INSTRUCTIONS FOR THE TASK
Extract all records. Keep each one exact.

[Saved entries]
^^^^^^^^^^^^^^^^

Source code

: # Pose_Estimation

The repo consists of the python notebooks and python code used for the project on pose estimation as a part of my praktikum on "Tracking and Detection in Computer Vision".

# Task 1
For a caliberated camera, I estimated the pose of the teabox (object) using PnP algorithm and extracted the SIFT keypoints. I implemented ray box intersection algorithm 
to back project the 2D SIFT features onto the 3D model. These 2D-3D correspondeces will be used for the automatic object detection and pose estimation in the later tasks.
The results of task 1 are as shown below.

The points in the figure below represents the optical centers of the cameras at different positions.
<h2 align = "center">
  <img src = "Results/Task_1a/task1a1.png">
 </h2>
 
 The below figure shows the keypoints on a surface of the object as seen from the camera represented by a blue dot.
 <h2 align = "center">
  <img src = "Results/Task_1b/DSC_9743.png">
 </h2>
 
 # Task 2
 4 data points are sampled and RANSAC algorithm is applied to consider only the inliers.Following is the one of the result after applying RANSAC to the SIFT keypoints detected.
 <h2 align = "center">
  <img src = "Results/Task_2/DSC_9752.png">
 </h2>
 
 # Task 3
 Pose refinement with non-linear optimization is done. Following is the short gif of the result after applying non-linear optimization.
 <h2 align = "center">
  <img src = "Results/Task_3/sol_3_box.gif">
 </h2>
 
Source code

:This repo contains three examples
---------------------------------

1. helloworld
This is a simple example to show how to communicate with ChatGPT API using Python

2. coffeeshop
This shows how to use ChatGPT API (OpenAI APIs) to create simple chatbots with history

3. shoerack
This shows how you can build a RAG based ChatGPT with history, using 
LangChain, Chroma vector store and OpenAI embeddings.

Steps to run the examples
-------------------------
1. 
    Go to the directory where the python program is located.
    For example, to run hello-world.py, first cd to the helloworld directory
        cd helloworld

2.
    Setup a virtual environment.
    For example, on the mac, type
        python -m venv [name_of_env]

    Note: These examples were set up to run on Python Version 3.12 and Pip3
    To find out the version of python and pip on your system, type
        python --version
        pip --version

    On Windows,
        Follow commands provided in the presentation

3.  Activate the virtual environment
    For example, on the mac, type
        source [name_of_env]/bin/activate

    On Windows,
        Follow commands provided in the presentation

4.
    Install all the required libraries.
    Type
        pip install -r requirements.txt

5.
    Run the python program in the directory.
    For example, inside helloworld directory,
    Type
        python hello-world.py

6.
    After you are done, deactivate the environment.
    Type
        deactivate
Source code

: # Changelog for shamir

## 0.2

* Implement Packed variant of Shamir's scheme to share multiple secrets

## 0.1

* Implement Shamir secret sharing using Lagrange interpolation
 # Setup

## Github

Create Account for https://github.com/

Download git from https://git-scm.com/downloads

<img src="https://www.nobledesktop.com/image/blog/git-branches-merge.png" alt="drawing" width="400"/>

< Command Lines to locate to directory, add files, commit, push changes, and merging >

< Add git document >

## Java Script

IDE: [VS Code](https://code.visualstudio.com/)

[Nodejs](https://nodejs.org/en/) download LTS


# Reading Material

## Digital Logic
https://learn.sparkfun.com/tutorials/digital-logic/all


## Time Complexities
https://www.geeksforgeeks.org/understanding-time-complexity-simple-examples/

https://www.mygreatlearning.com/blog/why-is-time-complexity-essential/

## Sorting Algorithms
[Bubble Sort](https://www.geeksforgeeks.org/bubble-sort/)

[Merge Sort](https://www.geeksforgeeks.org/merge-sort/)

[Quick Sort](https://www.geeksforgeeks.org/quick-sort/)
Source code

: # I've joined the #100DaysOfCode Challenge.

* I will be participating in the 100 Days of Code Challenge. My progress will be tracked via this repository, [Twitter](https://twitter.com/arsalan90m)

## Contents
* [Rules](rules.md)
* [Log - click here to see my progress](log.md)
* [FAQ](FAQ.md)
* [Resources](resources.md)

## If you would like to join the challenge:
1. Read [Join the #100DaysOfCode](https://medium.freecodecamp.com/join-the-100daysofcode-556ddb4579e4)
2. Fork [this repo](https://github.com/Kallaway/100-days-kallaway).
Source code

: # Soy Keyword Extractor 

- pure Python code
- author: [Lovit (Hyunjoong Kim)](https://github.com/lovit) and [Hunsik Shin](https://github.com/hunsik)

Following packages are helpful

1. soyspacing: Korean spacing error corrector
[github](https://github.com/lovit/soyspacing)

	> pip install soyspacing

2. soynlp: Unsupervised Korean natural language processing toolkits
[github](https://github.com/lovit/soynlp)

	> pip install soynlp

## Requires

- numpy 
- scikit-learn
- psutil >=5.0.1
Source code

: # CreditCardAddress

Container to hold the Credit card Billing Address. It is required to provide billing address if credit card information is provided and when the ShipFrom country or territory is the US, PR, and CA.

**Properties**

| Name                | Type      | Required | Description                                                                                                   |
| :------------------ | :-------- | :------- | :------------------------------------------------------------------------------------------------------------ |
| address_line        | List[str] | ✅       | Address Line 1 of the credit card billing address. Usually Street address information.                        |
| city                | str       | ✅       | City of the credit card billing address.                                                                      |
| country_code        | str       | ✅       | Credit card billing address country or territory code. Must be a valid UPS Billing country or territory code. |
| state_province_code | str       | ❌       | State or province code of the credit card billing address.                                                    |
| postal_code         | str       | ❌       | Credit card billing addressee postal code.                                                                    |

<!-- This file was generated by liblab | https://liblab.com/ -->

^^^^^^^^^^^^^^^^

OUTPUT OF THE TASK
Source code

: # Pose_Estimation

The repo consists of the python notebooks and python code used for the project on pose estimation as a part of my praktikum on "Tracking and Detection in Computer Vision".

# Task 1
For a caliberated camera, I estimated the pose of the teabox (object) using PnP algorithm and extracted the SIFT keypoints. I implemented ray box intersection algorithm 
to back project the 2D SIFT features onto the 3D model. These 2D-3D correspondeces will be used for the automatic object detection and pose estimation in the later tasks.
The results of task 1 are as shown below.

The points in the figure below represents the optical centers of the cameras at different positions.
<h2 align = "center">
  <img src = "Results/Task_1a/task1a1.png">
 </h2>
 
 The below figure shows the keypoints on a surface of the object as seen from the camera represented by a blue dot.
 <h2 align = "center">
  <img src = "Results/Task_1b/DSC_9743.png">
 </h2>
 
 # Task 2
 4 data points are sampled and RANSAC algorithm is applied to consider only the inliers.Following is the one of the result after applying RANSAC to the SIFT keypoints detected.
 <h2 align = "center">
  <img src = "Results/Task_2/DSC_9752.png">
 </h2>
 
 # Task 3
 Pose refinement with non-linear optimization is done. Following is the short gif of the result after applying non-linear optimization.
 <h2 align = "center">
  <img src = "Results/Task_3/sol_3_box.gif">
 </h2>
 
Source code

:This repo contains three examples
---------------------------------

1. helloworld
This is a simple example to show how to communicate with ChatGPT API using Python

2. coffeeshop
This shows how to use ChatGPT API (OpenAI APIs) to create simple chatbots with history

3. shoerack
This shows how you can build a RAG based ChatGPT with history, using 
LangChain, Chroma vector store and OpenAI embeddings.

Steps to run the examples
-------------------------
1. 
    Go to the directory where the python program is located.
    For example, to run hello-world.py, first cd to the helloworld directory
        cd helloworld

2.
    Setup a virtual environment.
    For example, on the mac, type
        python -m venv [name_of_env]

    Note: These examples were set up to run on Python Version 3.12 and Pip3
    To find out the version of python and pip on your system, type
        python --version
        pip --version

    On Windows,
        Follow commands provided in the presentation

3.  Activate the virtual environment
    For example, on the mac, type
        source [name_of_env]/bin/activate

    On Windows,
        Follow commands provided in the presentation

4.
    Install all the required libraries.
    Type
        pip install -r requirements.txt

5.
    Run the python program in the directory.
    For example, inside helloworld directory,
    Type
        python hello-world.py

6.
    After you are done, deactivate the environment.
    Type
        deactivate
Source code

: # Changelog for shamir

## 0.2

* Implement Packed variant of Shamir's scheme to share multiple secrets

## 0.1

* Implement Shamir secret sharing using Lagrange interpolation
 # Setup

## Github

Create Account for https://github.com/

Download git from https://git-scm.com/downloads

<img src="https://www.nobledesktop.com/image/blog/git-branches-merge.png" alt="drawing" width="400"/>

< Command Lines to locate to directory, add files, commit, push changes, and merging >

< Add git document >

## Java Script

IDE: [VS Code](https://code.visualstudio.com/)

[Nodejs](https://nodejs.org/en/) download LTS


# Reading Material

## Digital Logic
https://learn.sparkfun.com/tutorials/digital-logic/all


## Time Complexities
https://www.geeksforgeeks.org/understanding-time-complexity-simple-examples/

https://www.mygreatlearning.com/blog/why-is-time-complexity-essential/

## Sorting Algorithms
[Bubble Sort](https://www.geeksforgeeks.org/bubble-sort/)

[Merge Sort](https://www.geeksforgeeks.org/merge-sort/)

[Quick Sort](https://www.geeksforgeeks.org/quick-sort/)
Source code

: # I've joined the #100DaysOfCode Challenge.

* I will be participating in the 100 Days of Code Challenge. My progress will be tracked via this repository, [Twitter](https://twitter.com/arsalan90m)

## Contents
* [Rules](rules.md)
* [Log - click here to see my progress](log.md)
* [FAQ](FAQ.md)
* [Resources](resources.md)

## If you would like to join the challenge:
1. Read [Join the #100DaysOfCode](https://medium.freecodecamp.com/join-the-100daysofcode-556ddb4579e4)
2. Fork [this repo](https://github.com/Kallaway/100-days-kallaway).
Source code

: # Soy Keyword Extractor 

- pure Python code
- author: [Lovit (Hyunjoong Kim)](https://github.com/lovit) and [Hunsik Shin](https://github.com/hunsik)

Following packages are helpful

1. soyspacing: Korean spacing error corrector
[github](https://github.com/lovit/soyspacing)

	> pip install soyspacing

2. soynlp: Unsupervised Korean natural language processing toolkits
[github](https://github.com/lovit/soynlp)

	> pip install soynlp

## Requires

- numpy 
- scikit-learn
- psutil >=5.0.1
Source code

: # CreditCardAddress

Container to hold the Credit card Billing Address. It is required to provide billing address if credit card information is provided and when the ShipFrom country or territory is the US, PR, and CA.

**Properties**

| Name                | Type      | Required | Description                                                                                                   |
| :------------------ | :-------- | :------- | :------------------------------------------------------------------------------------------------------------ |
| address_line        | List[str] | ✅       | Address Line 1 of the credit card billing address. Usually Street address information.                        |
| city                | str       | ✅       | City of the credit card billing address.                                                                      |
| country_code        | str       | ✅       | Credit card billing address country or territory code. Must be a valid UPS Billing country or territory code. |
| state_province_code | str       | ❌       | State or province code of the credit card billing address.                                                    |
| postal_code         | str       | ❌       | Credit card billing addressee postal code.                                                                    |

<!-- This file was generated by liblab | https://liblab.com/ -->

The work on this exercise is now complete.